Effects of in situ manipulation of nitric oxide on rat hippocampal CA3 neurone excitability

Abstract

THE response of hippocampal CA3 neurones to commissural stimulation, as expressed by the orthodromic population spike (PS₂) recorded in anaesthetized rats, was increased when the recording micropipette contained the nitric oxide (NO) synthase inhibitor Nω-nitro-L-arginine methyl ester (20 mM). The increase was stable upon repeated stimulation. When the recording micropipette contained the NO donor sodium nitroprusside (SNP; 10 mM) the amplitude of PS₂ elicited by low and middle stimulus strength (I_stim) rapidly decreased, while remaining unchanged at higher I_stim. When the SNP-containing microelectrode was maintained in place for longer, the depression of PS₂ observed at low and medium I_stim disappeared and PS₂ increased at high I_stim. This long-term SNP-induced increase in PS₂ at high I_stim was reduced by pretreatment with cycloheximide (5 mg kg⁻¹, i.p.).
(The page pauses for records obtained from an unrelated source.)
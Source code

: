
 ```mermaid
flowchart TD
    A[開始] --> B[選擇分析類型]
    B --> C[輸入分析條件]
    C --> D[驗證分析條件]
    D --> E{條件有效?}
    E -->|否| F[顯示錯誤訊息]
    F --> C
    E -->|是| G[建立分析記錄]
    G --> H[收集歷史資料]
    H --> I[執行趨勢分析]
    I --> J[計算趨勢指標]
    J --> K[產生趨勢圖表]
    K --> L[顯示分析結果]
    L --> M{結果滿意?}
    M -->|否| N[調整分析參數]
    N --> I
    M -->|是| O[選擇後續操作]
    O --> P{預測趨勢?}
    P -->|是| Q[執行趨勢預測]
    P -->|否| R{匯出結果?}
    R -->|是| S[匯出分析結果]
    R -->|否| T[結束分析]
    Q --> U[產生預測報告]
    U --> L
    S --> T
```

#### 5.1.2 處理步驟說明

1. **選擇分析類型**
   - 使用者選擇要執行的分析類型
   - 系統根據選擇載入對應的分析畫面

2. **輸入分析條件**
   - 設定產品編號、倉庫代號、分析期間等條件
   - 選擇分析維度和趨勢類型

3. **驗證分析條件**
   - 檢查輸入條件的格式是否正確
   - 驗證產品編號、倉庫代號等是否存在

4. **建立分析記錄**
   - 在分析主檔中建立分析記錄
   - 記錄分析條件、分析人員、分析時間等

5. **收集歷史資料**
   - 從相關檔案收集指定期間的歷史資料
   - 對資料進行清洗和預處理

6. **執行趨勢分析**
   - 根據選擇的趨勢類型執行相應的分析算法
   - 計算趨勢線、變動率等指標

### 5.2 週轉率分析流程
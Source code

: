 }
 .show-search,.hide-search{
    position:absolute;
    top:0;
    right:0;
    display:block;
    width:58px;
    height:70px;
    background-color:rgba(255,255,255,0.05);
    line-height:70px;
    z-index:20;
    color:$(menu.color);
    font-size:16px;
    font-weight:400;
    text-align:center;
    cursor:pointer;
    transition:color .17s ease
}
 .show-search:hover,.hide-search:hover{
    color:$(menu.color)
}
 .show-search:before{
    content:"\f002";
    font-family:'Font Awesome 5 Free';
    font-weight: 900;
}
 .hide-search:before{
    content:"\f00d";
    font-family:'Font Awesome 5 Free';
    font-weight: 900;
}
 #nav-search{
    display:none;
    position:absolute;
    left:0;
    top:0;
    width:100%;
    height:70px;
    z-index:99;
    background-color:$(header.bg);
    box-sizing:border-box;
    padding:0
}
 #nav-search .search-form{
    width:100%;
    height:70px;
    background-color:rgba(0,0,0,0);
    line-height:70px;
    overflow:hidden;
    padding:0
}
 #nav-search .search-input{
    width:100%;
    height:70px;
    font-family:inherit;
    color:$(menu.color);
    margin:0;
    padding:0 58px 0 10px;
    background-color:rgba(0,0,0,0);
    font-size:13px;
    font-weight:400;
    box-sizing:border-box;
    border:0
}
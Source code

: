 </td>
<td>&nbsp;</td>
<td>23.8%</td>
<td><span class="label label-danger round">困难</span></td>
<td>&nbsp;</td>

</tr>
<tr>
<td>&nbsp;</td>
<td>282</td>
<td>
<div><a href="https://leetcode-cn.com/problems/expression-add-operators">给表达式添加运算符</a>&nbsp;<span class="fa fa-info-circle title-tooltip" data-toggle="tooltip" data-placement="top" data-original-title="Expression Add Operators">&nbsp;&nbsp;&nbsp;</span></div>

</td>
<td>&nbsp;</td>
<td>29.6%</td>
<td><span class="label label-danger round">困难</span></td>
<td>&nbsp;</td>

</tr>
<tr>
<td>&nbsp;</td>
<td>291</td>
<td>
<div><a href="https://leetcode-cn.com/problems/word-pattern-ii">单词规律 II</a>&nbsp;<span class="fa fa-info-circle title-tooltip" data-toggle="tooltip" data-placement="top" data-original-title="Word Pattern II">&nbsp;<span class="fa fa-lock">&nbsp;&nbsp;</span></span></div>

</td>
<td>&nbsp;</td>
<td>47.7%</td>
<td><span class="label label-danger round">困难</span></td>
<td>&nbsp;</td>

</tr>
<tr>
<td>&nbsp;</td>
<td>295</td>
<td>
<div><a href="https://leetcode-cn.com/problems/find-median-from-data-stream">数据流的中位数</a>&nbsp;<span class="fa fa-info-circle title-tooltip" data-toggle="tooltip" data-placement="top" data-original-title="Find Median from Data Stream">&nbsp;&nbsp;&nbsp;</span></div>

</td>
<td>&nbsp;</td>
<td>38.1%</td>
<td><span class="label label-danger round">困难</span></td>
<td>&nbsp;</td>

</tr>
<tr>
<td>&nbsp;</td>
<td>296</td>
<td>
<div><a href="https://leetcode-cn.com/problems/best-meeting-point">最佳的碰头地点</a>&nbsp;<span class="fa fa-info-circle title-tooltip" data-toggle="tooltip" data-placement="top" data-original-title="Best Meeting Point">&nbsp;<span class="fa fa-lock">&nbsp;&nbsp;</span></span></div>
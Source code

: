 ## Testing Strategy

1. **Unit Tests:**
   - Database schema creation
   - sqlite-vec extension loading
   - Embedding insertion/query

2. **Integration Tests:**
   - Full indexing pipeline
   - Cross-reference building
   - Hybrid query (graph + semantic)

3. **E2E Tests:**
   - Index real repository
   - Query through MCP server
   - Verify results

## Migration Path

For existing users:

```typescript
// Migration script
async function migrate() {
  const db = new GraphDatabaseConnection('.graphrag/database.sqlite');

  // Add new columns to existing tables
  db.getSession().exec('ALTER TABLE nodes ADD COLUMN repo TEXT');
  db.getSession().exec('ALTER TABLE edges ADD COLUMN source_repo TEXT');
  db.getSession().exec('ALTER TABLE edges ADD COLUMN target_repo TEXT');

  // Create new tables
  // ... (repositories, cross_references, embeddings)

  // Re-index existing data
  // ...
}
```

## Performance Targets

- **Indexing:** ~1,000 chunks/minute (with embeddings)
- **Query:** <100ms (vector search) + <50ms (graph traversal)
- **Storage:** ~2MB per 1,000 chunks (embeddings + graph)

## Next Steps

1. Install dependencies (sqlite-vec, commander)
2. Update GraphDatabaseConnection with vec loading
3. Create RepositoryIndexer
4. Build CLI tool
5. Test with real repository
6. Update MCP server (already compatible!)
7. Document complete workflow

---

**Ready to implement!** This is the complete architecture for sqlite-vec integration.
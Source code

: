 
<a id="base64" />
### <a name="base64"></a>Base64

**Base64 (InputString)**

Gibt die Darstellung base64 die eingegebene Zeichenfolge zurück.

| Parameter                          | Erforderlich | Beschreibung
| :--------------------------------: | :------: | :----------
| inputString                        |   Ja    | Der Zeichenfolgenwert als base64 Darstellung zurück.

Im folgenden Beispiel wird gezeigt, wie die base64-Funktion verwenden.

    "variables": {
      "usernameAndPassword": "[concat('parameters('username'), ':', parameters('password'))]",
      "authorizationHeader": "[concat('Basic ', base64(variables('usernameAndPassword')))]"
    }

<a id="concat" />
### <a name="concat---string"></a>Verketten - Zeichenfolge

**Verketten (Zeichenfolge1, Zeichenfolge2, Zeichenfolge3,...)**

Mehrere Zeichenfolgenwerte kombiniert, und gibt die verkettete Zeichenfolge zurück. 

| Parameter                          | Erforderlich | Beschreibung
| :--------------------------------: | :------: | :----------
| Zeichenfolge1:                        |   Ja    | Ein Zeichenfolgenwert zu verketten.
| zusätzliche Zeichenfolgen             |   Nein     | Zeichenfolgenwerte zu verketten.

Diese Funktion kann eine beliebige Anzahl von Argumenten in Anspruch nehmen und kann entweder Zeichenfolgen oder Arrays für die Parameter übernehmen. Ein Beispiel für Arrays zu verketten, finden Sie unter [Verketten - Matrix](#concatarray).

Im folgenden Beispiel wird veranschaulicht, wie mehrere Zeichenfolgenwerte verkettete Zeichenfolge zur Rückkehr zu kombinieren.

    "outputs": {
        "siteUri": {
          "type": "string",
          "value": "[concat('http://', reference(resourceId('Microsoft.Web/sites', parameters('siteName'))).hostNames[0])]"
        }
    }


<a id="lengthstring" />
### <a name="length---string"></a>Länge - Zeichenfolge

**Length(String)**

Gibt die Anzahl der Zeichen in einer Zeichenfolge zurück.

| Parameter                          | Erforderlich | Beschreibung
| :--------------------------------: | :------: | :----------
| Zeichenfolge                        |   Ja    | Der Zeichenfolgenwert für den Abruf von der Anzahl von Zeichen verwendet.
These data, which provide the first demonstration that in situ manipulation of NO produces dual effects on neuronal responsiveness in a highly seizure- prone brain region, suggest that tonic levels of endogenous NO reduce the excitability of CA3 pyramidal neurones, whereas long-term overexposure to NO causes hyperexcitability possibly via genomic mechanisms.